I think that you probably just have a typing mistake or otherwise a misunderstanding:
db.tweets.aggregate([
{ "$project": { "hashtags":1 }},
{ "$unwind": "$hashtags" },
{ "$group": { "_id": "$hashtags", "count": { "$sum": 1 } }}
])
So the value for _id
in the group needs to the "$hashtags"
rather than the "hashtags"
you have used. This is so it uses the actual value of the field, and the result is the count of each "hashtag".
Without the $
to declare that you want the value of the field, it is just a string. So grouping on an unmatched string groups everything.

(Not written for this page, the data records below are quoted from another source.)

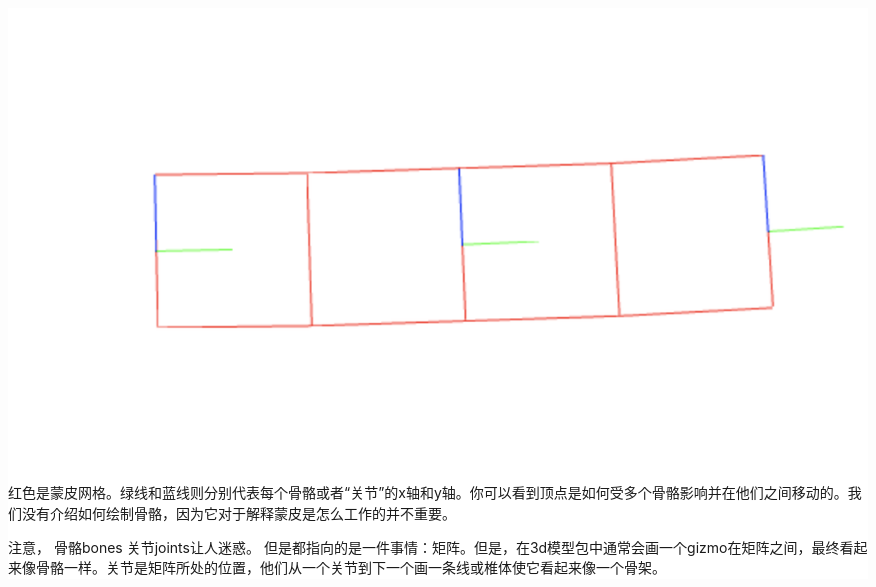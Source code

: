 ![image-20210717231342099](imgs/image-20210717231342099.png)

红色是蒙皮网格。绿线和蓝线则分别代表每个骨骼或者“关节”的x轴和y轴。你可以看到顶点是如何受多个骨骼影响并在他们之间移动的。我们没有介绍如何绘制骨骼，因为它对于解释蒙皮是怎么工作的并不重要。

注意， 骨骼bones 关节joints让人迷惑。 但是都指向的是一件事情：矩阵。但是，在3d模型包中通常会画一个gizmo在矩阵之间，最终看起来像骨骼一样。关节是矩阵所处的位置，他们从一个关节到下一个画一条线或椎体使它看起来像一个骨架。
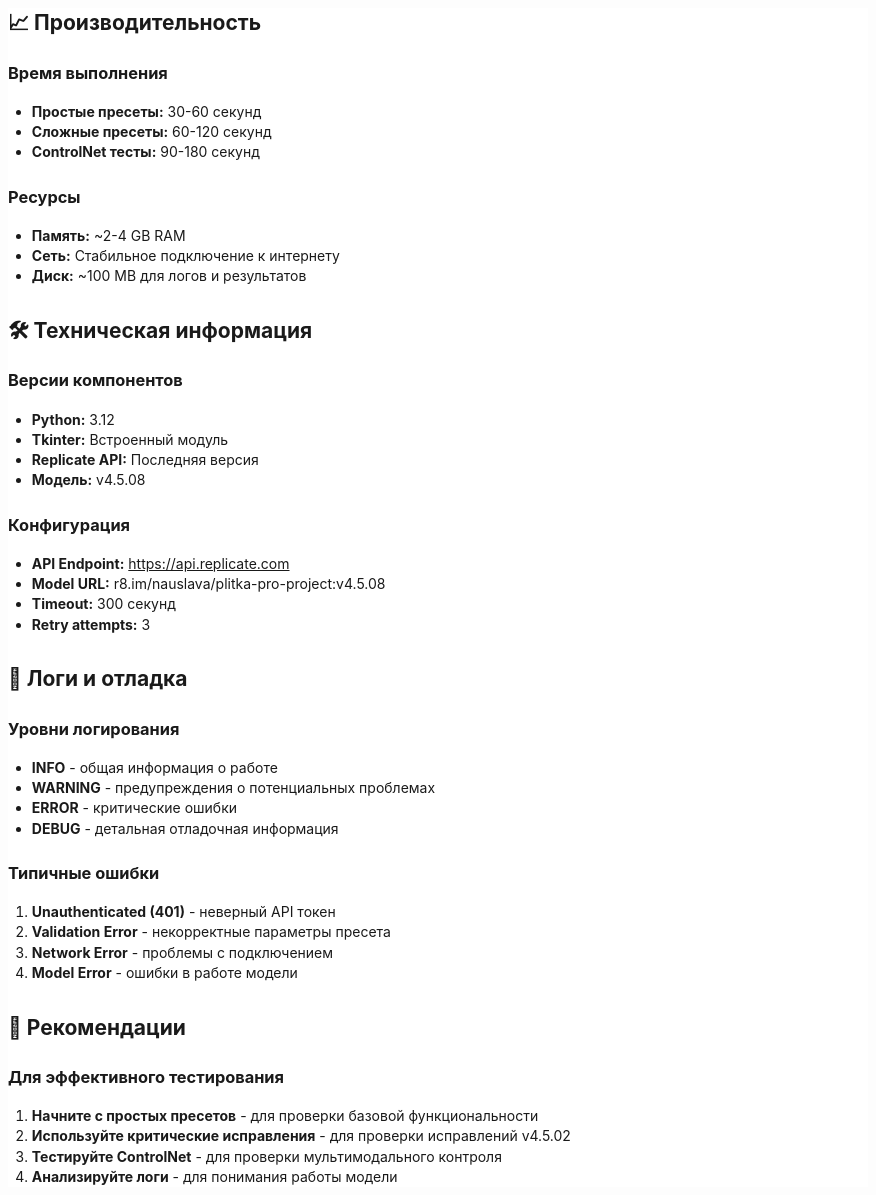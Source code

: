 ## 📈 Производительность

### Время выполнения
- **Простые пресеты:** 30-60 секунд
- **Сложные пресеты:** 60-120 секунд
- **ControlNet тесты:** 90-180 секунд

### Ресурсы
- **Память:** ~2-4 GB RAM
- **Сеть:** Стабильное подключение к интернету
- **Диск:** ~100 MB для логов и результатов

## 🛠️ Техническая информация

### Версии компонентов
- **Python:** 3.12
- **Tkinter:** Встроенный модуль
- **Replicate API:** Последняя версия
- **Модель:** v4.5.08

### Конфигурация
- **API Endpoint:** https://api.replicate.com
- **Model URL:** r8.im/nauslava/plitka-pro-project:v4.5.08
- **Timeout:** 300 секунд
- **Retry attempts:** 3

## 📝 Логи и отладка

### Уровни логирования
- **INFO** - общая информация о работе
- **WARNING** - предупреждения о потенциальных проблемах
- **ERROR** - критические ошибки
- **DEBUG** - детальная отладочная информация

### Типичные ошибки
1. **Unauthenticated (401)** - неверный API токен
2. **Validation Error** - некорректные параметры пресета
3. **Network Error** - проблемы с подключением
4. **Model Error** - ошибки в работе модели

## 🎯 Рекомендации

### Для эффективного тестирования
1. **Начните с простых пресетов** - для проверки базовой функциональности
2. **Используйте критические исправления** - для проверки исправлений v4.5.02
3. **Тестируйте ControlNet** - для проверки мультимодального контроля
4. **Анализируйте логи** - для понимания работы модели
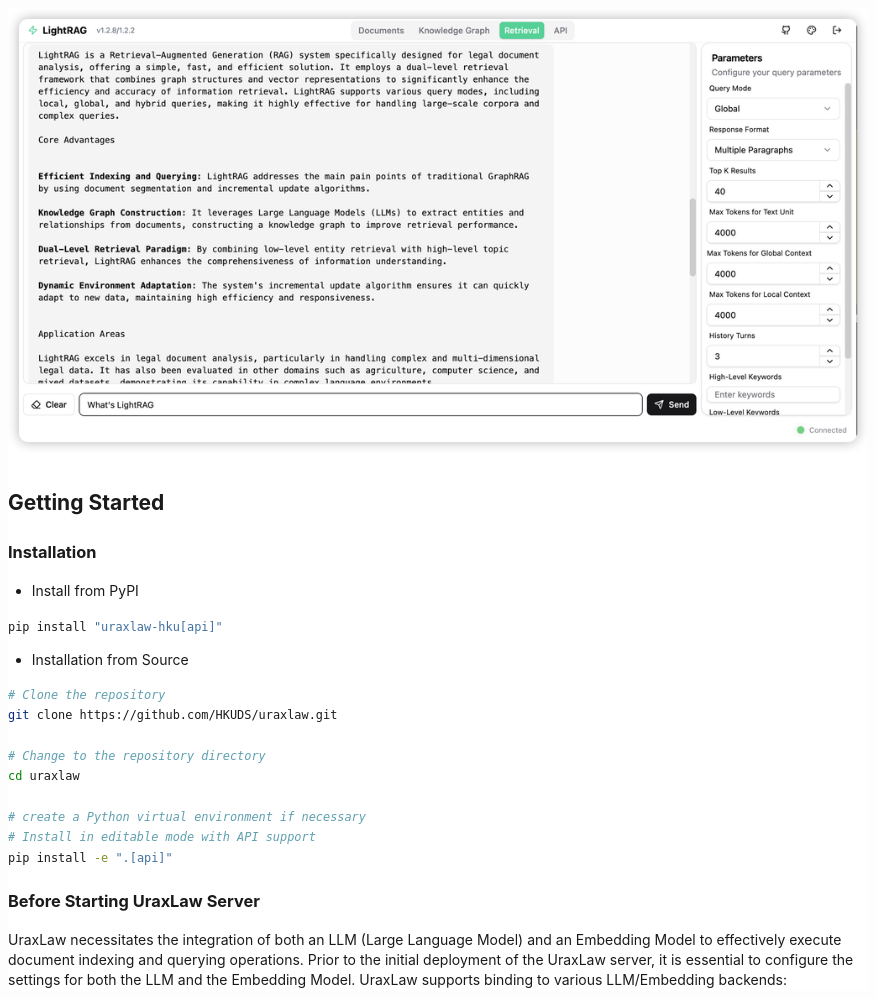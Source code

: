 ![image-20250323123011220](./README.assets/image-20250323123011220.png)

## Getting Started

### Installation

* Install from PyPI

```bash
pip install "uraxlaw-hku[api]"
```

* Installation from Source

```bash
# Clone the repository
git clone https://github.com/HKUDS/uraxlaw.git

# Change to the repository directory
cd uraxlaw

# create a Python virtual environment if necessary
# Install in editable mode with API support
pip install -e ".[api]"
```

### Before Starting UraxLaw Server

UraxLaw necessitates the integration of both an LLM (Large Language Model) and an Embedding Model to effectively execute document indexing and querying operations. Prior to the initial deployment of the UraxLaw server, it is essential to configure the settings for both the LLM and the Embedding Model. UraxLaw supports binding to various LLM/Embedding backends:
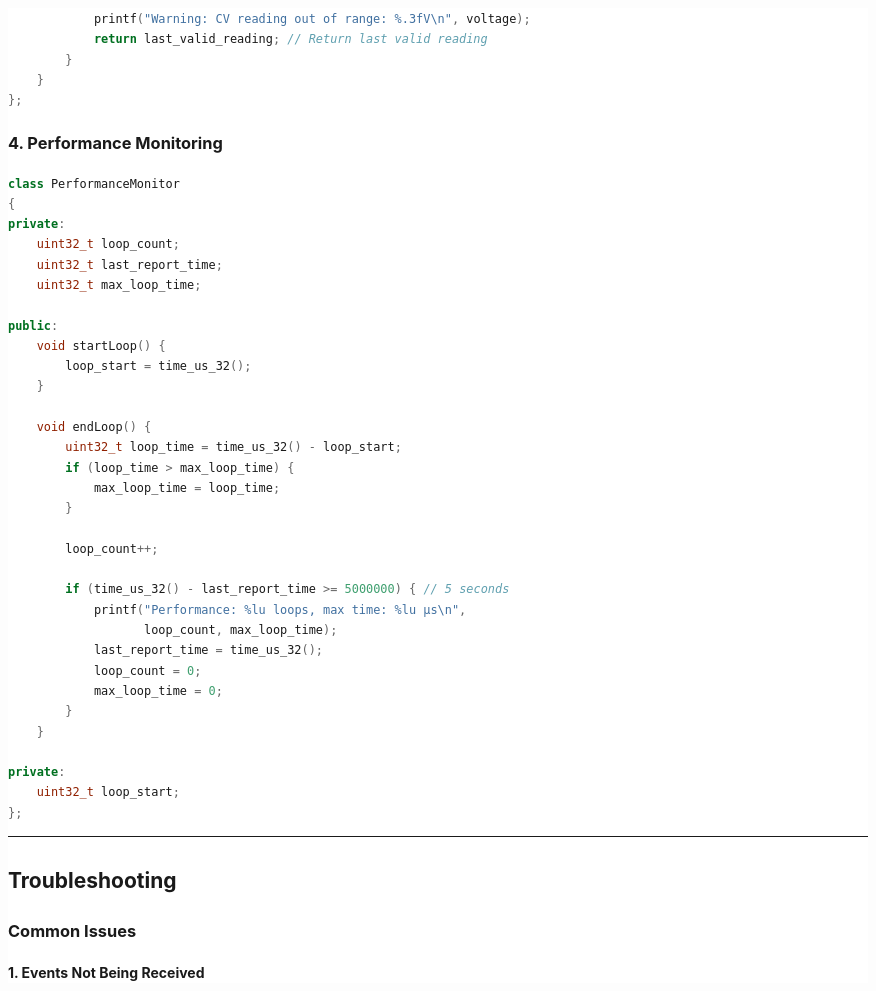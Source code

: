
 ```cpp
            printf("Warning: CV reading out of range: %.3fV\n", voltage);
            return last_valid_reading; // Return last valid reading
        }
    }
};
```

### 4. Performance Monitoring

```cpp
class PerformanceMonitor
{
private:
    uint32_t loop_count;
    uint32_t last_report_time;
    uint32_t max_loop_time;
    
public:
    void startLoop() {
        loop_start = time_us_32();
    }
    
    void endLoop() {
        uint32_t loop_time = time_us_32() - loop_start;
        if (loop_time > max_loop_time) {
            max_loop_time = loop_time;
        }
        
        loop_count++;
        
        if (time_us_32() - last_report_time >= 5000000) { // 5 seconds
            printf("Performance: %lu loops, max time: %lu µs\n", 
                   loop_count, max_loop_time);
            last_report_time = time_us_32();
            loop_count = 0;
            max_loop_time = 0;
        }
    }
    
private:
    uint32_t loop_start;
};
```

---

## Troubleshooting

### Common Issues

#### 1. Events Not Being Received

So that would give you the count for each tag. If in fact you are looking for the total number of "unique" tags without listing each tag. You can modifiy like this:
db.tweets.aggregate([
{ "$project": { "hashtags":1 }},
{ "$unwind": "$hashtags" },
{ "$group": { "_id": "$hashtags" }},
{ "$group": { "_id": null, "count": { "$sum": 1 } }
])
So that just summarizes. There is another way to do this using the $addToSet
operator, but it really just creates additional work in the pipeline and is not the best usage case for that operator. But just for reference:
db.tweets.aggregate([
{ "$project": { "hashtags":1 }},
{ "$unwind": "$hashtags" },
{ "$group": {
"_id": null,
"hashtags": { "$addToSet": "$hashtags" }
}},
{ "$unwind": "$hashtags" },
{ "$group": { "_id": null, "count": { "$sum": 1 } }
])